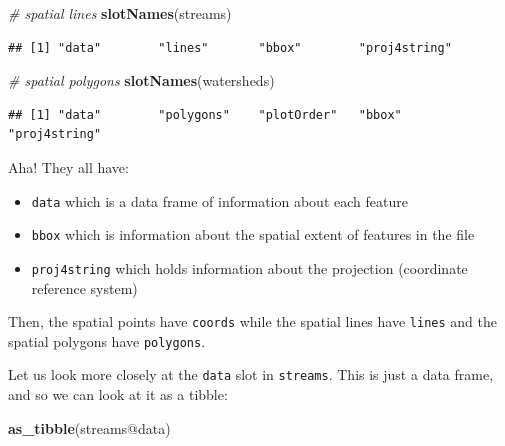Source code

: \documentclass[]{book}
\newenvironment{Shaded}{\begin{snugshade}}{\end{snugshade}}
\newcommand{\KeywordTok}[1]{\textcolor[rgb]{0.13,0.29,0.53}{\textbf{{#1}}}}
\newcommand{\CommentTok}[1]{\textcolor[rgb]{0.56,0.35,0.01}{\textit{{#1}}}}
\newcommand{\NormalTok}[1]{{#1}}
\providecommand{\tightlist}{%
  \setlength{\itemsep}{0pt}\setlength{\parskip}{0pt}}
\theoremstyle{definition}
\theoremstyle{definition}
\theoremstyle{remark}
\begin{document}
\begin{Shaded}
\begin{Highlighting}[]
\CommentTok{# spatial lines}
\KeywordTok{slotNames}\NormalTok{(streams)}
\end{Highlighting}
\end{Shaded}

\begin{verbatim}
## [1] "data"        "lines"       "bbox"        "proj4string"
\end{verbatim}

\begin{Shaded}
\begin{Highlighting}[]
\CommentTok{# spatial polygons}
\KeywordTok{slotNames}\NormalTok{(watersheds)}
\end{Highlighting}
\end{Shaded}

\begin{verbatim}
## [1] "data"        "polygons"    "plotOrder"   "bbox"        "proj4string"
\end{verbatim}

Aha! They all have:

\begin{itemize}
\tightlist
\item
  \texttt{data} which is a data frame of information about each feature
\item
  \texttt{bbox} which is information about the spatial extent of
  features in the file
\item
  \texttt{proj4string} which holds information about the projection
  (coordinate reference system)
\end{itemize}

Then, the spatial points have \texttt{coords} while the spatial lines
have \texttt{lines} and the spatial polygons have \texttt{polygons}.

Let us look more closely at the \texttt{data} slot in \texttt{streams}.
This is just a data frame, and so we can look at it as a tibble:

\begin{Shaded}
\begin{Highlighting}[]
\KeywordTok{as_tibble}\NormalTok{(streams@data)}
\end{Highlighting}
\end{Shaded}
\end{document}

== Work instruction ==
In the listing above, find each line with "streams" and copy it.

== Answer to the exercise ==
\KeywordTok{slotNames}\NormalTok{(streams)}
Let us look more closely at the \texttt{data} slot in \texttt{streams}.
\KeywordTok{as_tibble}\NormalTok{(streams@data)}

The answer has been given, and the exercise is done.